> _WHAT IS NEEDED_:
Your output should be the line with "1. The Grotto" and all following lines of the data below, through the end, repeated exactly.

Data excerpts
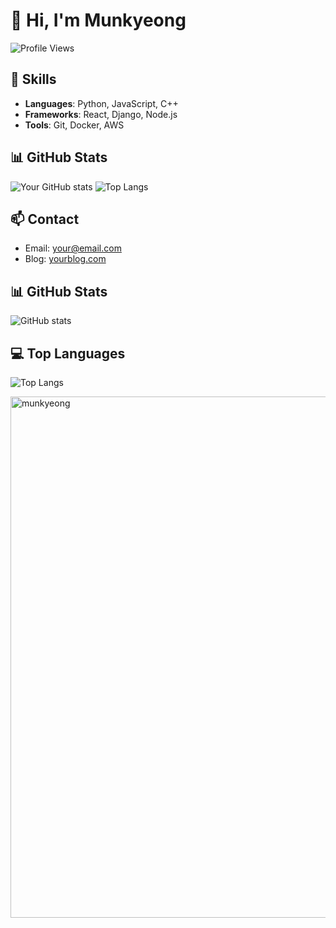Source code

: # 👋 Hi, I'm Munkyeong

![Profile Views](https://komarev.com/ghpvc/?username=mun-kyeong&color=blue&style=flat)


## 🚀 Skills
- **Languages**: Python, JavaScript, C++
- **Frameworks**: React, Django, Node.js
- **Tools**: Git, Docker, AWS

## 📊 GitHub Stats
![Your GitHub stats](https://github-readme-stats.vercel.app/api?username=mun-kyeong&show_icons=true&theme=tokyonight)
![Top Langs](https://github-readme-stats.vercel.app/api/top-langs/?username=mun-kyeong&layout=compact&theme=tokyonight)

## 📫 Contact
- Email: your@email.com
- Blog: [yourblog.com](https://yourblog.com)

## 📊 GitHub Stats
![GitHub stats](https://github-readme-stats.vercel.app/api?username=mun-kyeong&show_icons=true&theme=tokyonight)

## 💻 Top Languages
![Top Langs](https://github-readme-stats.vercel.app/api/top-langs/?username=mun-kyeong&layout=compact&theme=tokyonight)



<img width="1194px" height="834px" alt="munkyeong" src="https://github.com/user-attachments/assets/4357714e-ae90-4d55-903f-1b492dde3afc" />

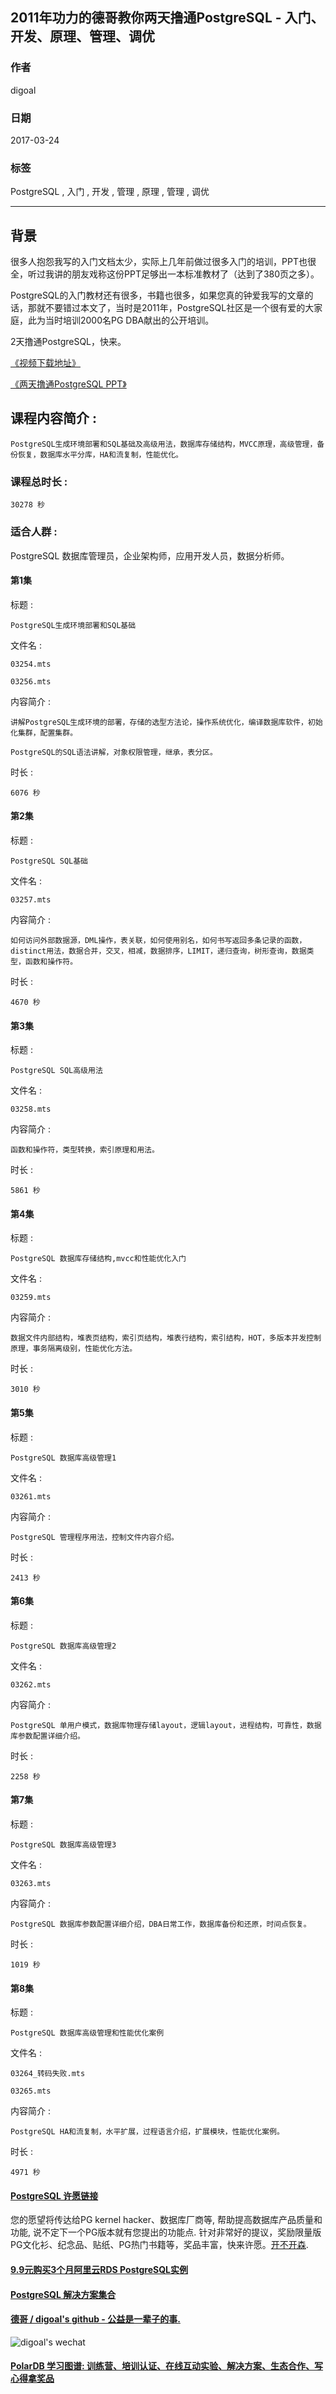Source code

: ## 2011年功力的德哥教你两天撸通PostgreSQL - 入门、开发、原理、管理、调优  
                                    
### 作者                                                                                 
digoal                               
                                      
### 日期                                 
2017-03-24                                
                                  
### 标签                               
PostgreSQL , 入门 , 开发 , 管理 , 原理 , 管理 , 调优  
                                    
----                              
                                       
## 背景       
很多人抱怨我写的入门文档太少，实际上几年前做过很多入门的培训，PPT也很全，听过我讲的朋友戏称这份PPT足够出一本标准教材了（达到了380页之多）。  
  
PostgreSQL的入门教材还有很多，书籍也很多，如果您真的钟爱我写的文章的话，那就不要错过本文了，当时是2011年，PostgreSQL社区是一个很有爱的大家庭，此为当时培训2000名PG DBA献出的公开培训。    
  
2天撸通PostgreSQL，快来。  
  
[《视频下载地址》](http://pan.baidu.com/s/1pKVCgHX)  
  
[《两天撸通PostgreSQL PPT》](20170324_02_pdf_001.pptx)  
  
## 课程内容简介 :     
    PostgreSQL生成环境部署和SQL基础及高级用法，数据库存储结构，MVCC原理，高级管理，备份恢复，数据库水平分库，HA和流复制，性能优化。    
    
### 课程总时长 :     
    30278 秒    
    
### 适合人群 :     
PostgreSQL 数据库管理员，企业架构师，应用开发人员，数据分析师。    
    
#### 第1集    
标题 :     
    
    PostgreSQL生成环境部署和SQL基础    
    
文件名 :     
    
    03254.mts    
    
    03256.mts    
    
内容简介 :     
    
    讲解PostgreSQL生成环境的部署，存储的选型方法论，操作系统优化，编译数据库软件，初始化集群，配置集群。    
    
    PostgreSQL的SQL语法讲解，对象权限管理，继承，表分区。    
    
时长 :     
    
    6076 秒    
    
#### 第2集    
标题 :     
    
    PostgreSQL SQL基础    
    
文件名 :     
    
    03257.mts    
    
内容简介 :     
    
    如何访问外部数据源，DML操作，表关联，如何使用别名，如何书写返回多条记录的函数，distinct用法，数据合并，交叉，相减，数据排序，LIMIT，递归查询，树形查询，数据类型，函数和操作符。    
    
时长 :     
    
    4670 秒    
    
#### 第3集    
标题 :     
    
    PostgreSQL SQL高级用法    
    
文件名 :     
    
    03258.mts    
    
内容简介 :     
    
    函数和操作符，类型转换，索引原理和用法。    
    
时长 :     
    
    5861 秒    
    
#### 第4集    
标题 :     
    
    PostgreSQL 数据库存储结构,mvcc和性能优化入门    
    
文件名 :     
    
    03259.mts    
    
内容简介 :     
    
    数据文件内部结构，堆表页结构，索引页结构，堆表行结构，索引结构，HOT，多版本并发控制原理，事务隔离级别，性能优化方法。    
    
时长 :     
    
    3010 秒    
    
#### 第5集    
标题 :     
    
    PostgreSQL 数据库高级管理1    
    
文件名 :     
    
    03261.mts    
    
内容简介 :     
    
    PostgreSQL 管理程序用法，控制文件内容介绍。    
    
时长 :     
    
    2413 秒    
    
#### 第6集    
标题 :     
    
    PostgreSQL 数据库高级管理2    
    
文件名 :     
    
    03262.mts    
    
内容简介 :     
    
    PostgreSQL 单用户模式，数据库物理存储layout，逻辑layout，进程结构，可靠性，数据库参数配置详细介绍。    
    
时长 :     
    
    2258 秒    
    
#### 第7集    
标题 :     
    
    PostgreSQL 数据库高级管理3    
    
文件名 :     
    
    03263.mts    
    
内容简介 :     
    
    PostgreSQL 数据库参数配置详细介绍，DBA日常工作，数据库备份和还原，时间点恢复。    
    
时长 :     
    
    1019 秒    
    
#### 第8集    
标题 :     
    
    PostgreSQL 数据库高级管理和性能优化案例    
    
文件名 :     
    
    03264_转码失败.mts    
    
    03265.mts    
    
内容简介 :     
    
    PostgreSQL HA和流复制，水平扩展，过程语言介绍，扩展模块，性能优化案例。    
    
时长 :     
    
    4971 秒    
  
  
  
  
  
  
  
  
  
  
  
  
  
  
  
  
  
  
  
  
  
  
  
  
  
  
  
  
  
  
  
  
  
  
  
  
  
  
  
  
  
  
  
  
  
  
  
  
  
  
  
  
  
  
  
  
  
  
  
  
  
  
  
  
  
  
  
  
  
  
  
  
  
#### [PostgreSQL 许愿链接](https://github.com/digoal/blog/issues/76 "269ac3d1c492e938c0191101c7238216")
您的愿望将传达给PG kernel hacker、数据库厂商等, 帮助提高数据库产品质量和功能, 说不定下一个PG版本就有您提出的功能点. 针对非常好的提议，奖励限量版PG文化衫、纪念品、贴纸、PG热门书籍等，奖品丰富，快来许愿。[开不开森](https://github.com/digoal/blog/issues/76 "269ac3d1c492e938c0191101c7238216").  
  
  
#### [9.9元购买3个月阿里云RDS PostgreSQL实例](https://www.aliyun.com/database/postgresqlactivity "57258f76c37864c6e6d23383d05714ea")
  
  
#### [PostgreSQL 解决方案集合](https://yq.aliyun.com/topic/118 "40cff096e9ed7122c512b35d8561d9c8")
  
  
#### [德哥 / digoal's github - 公益是一辈子的事.](https://github.com/digoal/blog/blob/master/README.md "22709685feb7cab07d30f30387f0a9ae")
  
  
![digoal's wechat](../pic/digoal_weixin.jpg "f7ad92eeba24523fd47a6e1a0e691b59")
  
  
#### [PolarDB 学习图谱: 训练营、培训认证、在线互动实验、解决方案、生态合作、写心得拿奖品](https://www.aliyun.com/database/openpolardb/activity "8642f60e04ed0c814bf9cb9677976bd4")
  
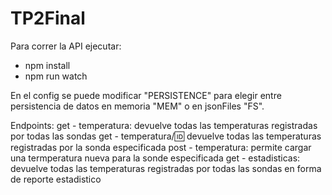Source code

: # TP2Final

Para correr la API ejecutar:

- npm install
- npm run watch


En el config se puede modificar "PERSISTENCE" para elegir entre persistencia de datos en memoria "MEM" o en jsonFiles "FS".

Endpoints:
get - temperatura: devuelve todas las temperaturas registradas por todas las sondas
get - temperatura/:id: devuelve todas las temperaturas registradas por la sonda especificada
post - temperatura: permite cargar una termperatura nueva para la sonde especificada
get - estadisticas: devuelve todas las temperaturas registradas por todas las sondas en forma de reporte estadistico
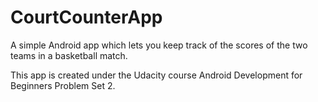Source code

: # CourtCounterApp
A simple Android app which lets you keep track of the scores of the two teams in a basketball match.

This app is created under the Udacity course Android Development for Beginners Problem Set 2.
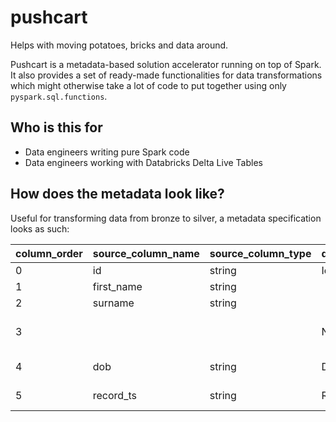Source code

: # pushcart

Helps with moving potatoes, bricks and data around.

Pushcart is a metadata-based solution accelerator running on top of Spark. It
also provides a set of ready-made functionalities for data transformations which
might otherwise take a lot of code to put together using only
`pyspark.sql.functions`.

## Who is this for

- Data engineers writing pure Spark code
- Data engineers working with Databricks Delta Live Tables

## How does the metadata look like?

Useful for transforming data from bronze to silver, a metadata specification
looks as such:

column_order|source_column_name|source_column_type|dest_column_name|dest_column_type|transform_function|default_value|validation_rule|validation_action
------------|------------------|------------------|----------------|----------------|------------------|-------------|---------------|-----------------
0|id|string|Id|int|||Id IS NOT NULL|DROP
1|first_name|string||||||
2|surname|string||||||
3|||Name|string|"F.concat_ws(' ', F.col('first_name'), F.col('surname'))",F.lit('John Doe')||
4|dob|string|DateOfBirth|date|"F.to_date(F.col('dob'), 'yyyy-MM-dd')"|||
5|record_ts|string|RecordDateTime|timestamp|"F.to_timestamp(F.col('record_ts'), 'yyyy-MM-dd HH:mm:ss')"||RecordDateTime IS NOT NULL|DROP
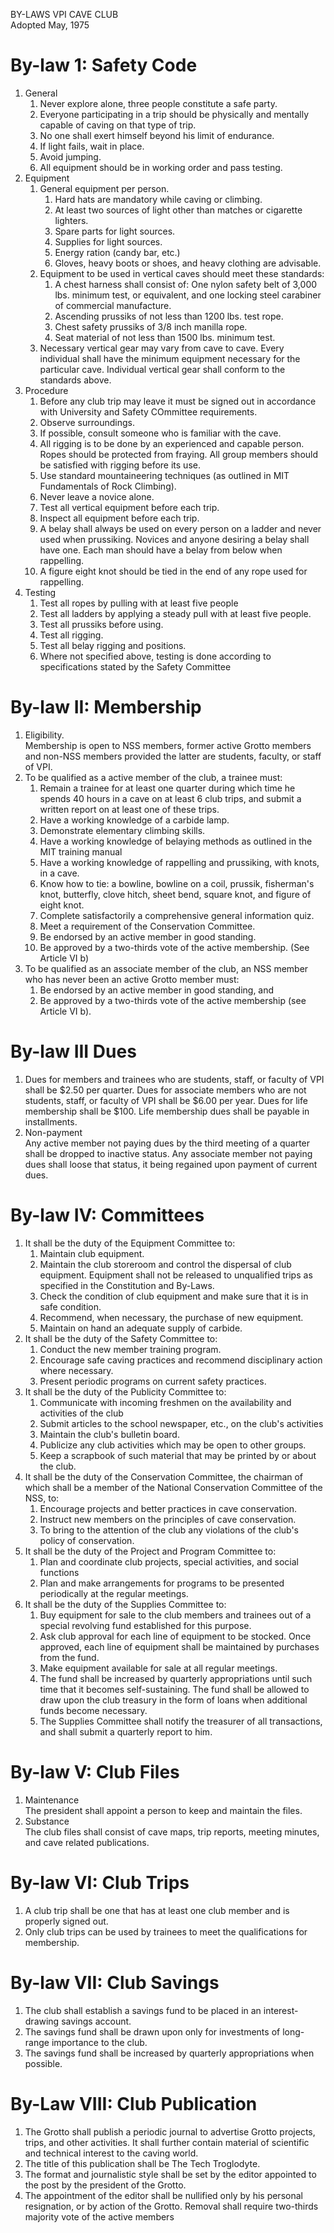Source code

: BY-LAWS VPI CAVE CLUB  
Adopted May, 1975


# By-law 1: Safety Code
1. General
    1. Never explore alone, three people constitute a safe party.
    1. Everyone participating in a trip should be physically and mentally capable of caving on that type of trip.
    1. No one shall exert himself beyond his limit of endurance.
    1. If light fails, wait in place.
    1. Avoid jumping.
    1. All equipment should be in working order and pass testing.
1. Equipment
    1. General equipment per person.
        1. Hard hats are mandatory while caving or climbing.
        1. At least two sources of light other than matches or cigarette lighters.
        1. Spare parts for light sources.
        1. Supplies for light sources.
        1. Energy ration (candy bar, etc.)
        1. Gloves, heavy boots or shoes, and heavy clothing are advisable.
    1. Equipment to be used in vertical caves should meet these standards:
        1. A chest harness shall consist of: One nylon safety belt of 3,000 lbs. minimum test, or equivalent, and one locking steel carabiner of commercial manufacture.
        1. Ascending prussiks of not less than 1200 lbs. test rope.
        1. Chest safety prussiks of 3/8 inch manilla rope.
        1. Seat material of not less than 1500 lbs. minimum test.
    1. Necessary vertical gear may vary from cave to cave. Every individual shall have the minimum equipment necessary for the particular cave. Individual vertical gear shall conform to the standards above.
1. Procedure
    1. Before any club trip may leave it must be signed out in accordance with University and Safety COmmittee requirements.
    1. Observe surroundings.
    1. If possible, consult someone who is familiar with the cave.
    1. All rigging is to be done by an experienced and capable person. Ropes should be protected from fraying. All group members should be satisfied with rigging before its use.
    1. Use standard mountaineering techniques (as outlined in MIT Fundamentals of Rock Climbing).
    1. Never leave a novice alone.
    1. Test all vertical equipment before each trip.
    1. Inspect all equipment before each trip.
    1. A belay shall always be used on every person on a ladder and never used when prussiking. Novices and anyone desiring a belay shall have one. Each man should have a belay from below when rappelling.
    1. A figure eight knot should be tied in the end of any rope used for rappelling.
1. Testing
    1. Test all ropes by pulling with at least five people
    1. Test all ladders by applying a steady pull with at least five people.
    1. Test all prussiks before using.
    1. Test all rigging.
    1. Test all belay rigging and positions.
    1. Where not specified above, testing is done according to specifications stated by the Safety Committee

# By-law II: Membership
1. Eligibility.  
    Membership is open to NSS members, former active Grotto members and non-NSS members provided the latter are students, faculty, or staff of VPI.
1. To be qualified as a active member of the club, a trainee must:
    1. Remain a trainee for at least one quarter during which time he spends 40 hours in a cave on at least 6 club trips, and submit a written report on at least one of these trips.
    1. Have a working knowledge of a carbide lamp.
    1. Demonstrate elementary climbing skills.
    1. Have a working knowledge of belaying methods as outlined in the MIT training manual
    1. Have a working knowledge of rappelling and prussiking, with knots, in a cave.
    1. Know how to tie: a bowline, bowline on a coil, prussik, fisherman's knot, butterfly, clove hitch, sheet bend, square knot, and figure of eight knot.
    1. Complete satisfactorily a comprehensive general information quiz.
    1. Meet a requirement of the Conservation Committee.
    1. Be endorsed by an active member in good standing.
    1. Be approved by a two-thirds vote of the active membership. (See Article VI b)
1. To be qualified as an associate member of the club, an NSS member who has never been an active Grotto member must:
    1. Be endorsed by an active member in good standing, and
    1. Be approved by a two-thirds vote of the active membership (see Article VI b).

# By-law III Dues
1. Dues for members and trainees who are students, staff, or faculty of VPI shall be $2.50 per quarter. Dues for associate members who are not students, staff, or faculty of VPI shall be $6.00 per year. Dues for life membership shall be $100. Life membership dues shall be payable in installments.
1. Non-payment  
    Any active member not paying dues by the third meeting of a quarter shall be dropped to inactive status. Any associate member not paying dues shall loose that status, it being regained upon payment of current dues.

# By-law IV: Committees
1. It shall be the duty of the Equipment Committee to:
    1. Maintain club equipment.
    1. Maintain the club storeroom and control the dispersal of club equipment. Equipment shall not be released to unqualified trips as specified in the Constitution and By-Laws.
    1. Check the condition of club equipment and make sure that it is in safe condition.
    1. Recommend, when necessary, the purchase of new equipment.
    1. Maintain on hand an adequate supply of carbide.
1. It shall be the duty of the Safety Committee to:
    1. Conduct the new member training program.
    1. Encourage safe caving practices and recommend disciplinary action where necessary.
    1. Present periodic programs on current safety practices.
1. It shall be the duty of the Publicity Committee to:
    1. Communicate with incoming freshmen on the availability and activities of the club
    1. Submit articles to the school newspaper, etc., on the club's activities
    1. Maintain the club's bulletin board. 
    1. Publicize any club activities which may be open to other groups.
    1. Keep a scrapbook of such material that may be printed by or about the club.
1. It shall be the duty of the Conservation Committee, the chairman of which shall be a member of the National Conservation Committee of the NSS, to:
    1. Encourage projects and better practices in cave conservation.
    1. Instruct new members on the principles of cave conservation.
    1. To bring to the attention of the club any violations of the club's policy of conservation.
1. It shall be the duty of the Project and Program Committee to:
    1. Plan and coordinate club projects, special activities, and social functions
    1. Plan and make arrangements for programs to be presented periodically at the regular meetings.
1. It shall be the duty of the Supplies Committee to:
    1. Buy equipment for sale to the club members and trainees out of a special revolving fund established for this purpose.
    1. Ask club approval for each line of equipment to be stocked. Once approved, each line of equipment shall be maintained by purchases from the fund.
    1. Make equipment available for sale at all regular meetings.
    1. The fund shall be increased by quarterly appropriations until such time that it becomes self-sustaining. The fund shall be allowed to draw upon the club treasury in the form of loans when additional funds become necessary.
    1. The Supplies Committee shall notify the treasurer of all transactions, and shall submit a quarterly report to him.

# By-law V: Club Files
1. Maintenance  
    The president shall appoint a person to keep and maintain the files.
1. Substance  
    The club files shall consist of cave maps, trip reports, meeting minutes, and cave related publications.

# By-law VI: Club Trips
1. A club trip shall be one that has at least one club member and is properly signed out.
1. Only club trips can be used by trainees to meet the qualifications for membership.

# By-law VII: Club Savings
1. The club shall establish a savings fund to be placed in an interest-drawing savings account.
1. The savings fund shall be drawn upon only for investments of long-range importance to the club.
1. The savings fund shall be increased by quarterly appropriations when possible.

# By-Law VIII: Club Publication
1. The Grotto shall publish a periodic journal to advertise Grotto projects, trips, and other activities. It shall further contain material of scientific and technical interest to the caving world.
1. The title of this publication shall be The Tech Troglodyte.
1. The format and journalistic style shall be set by the editor appointed to the post by the president of the Grotto.
1. The appointment of the editor shall be nullified only by his personal resignation, or by action of the Grotto. Removal shall require two-thirds majority vote of the active members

> _ANSWER AREA_:
1. The Grotto shall publish a periodic journal to advertise Grotto projects, trips, and other activities. It shall further contain material of scientific and technical interest to the caving world.
1. The title of this publication shall be The Tech Troglodyte.
1. The format and journalistic style shall be set by the editor appointed to the post by the president of the Grotto.
1. The appointment of the editor shall be nullified only by his personal resignation, or by action of the Grotto. Removal shall require two-thirds majority vote of the active members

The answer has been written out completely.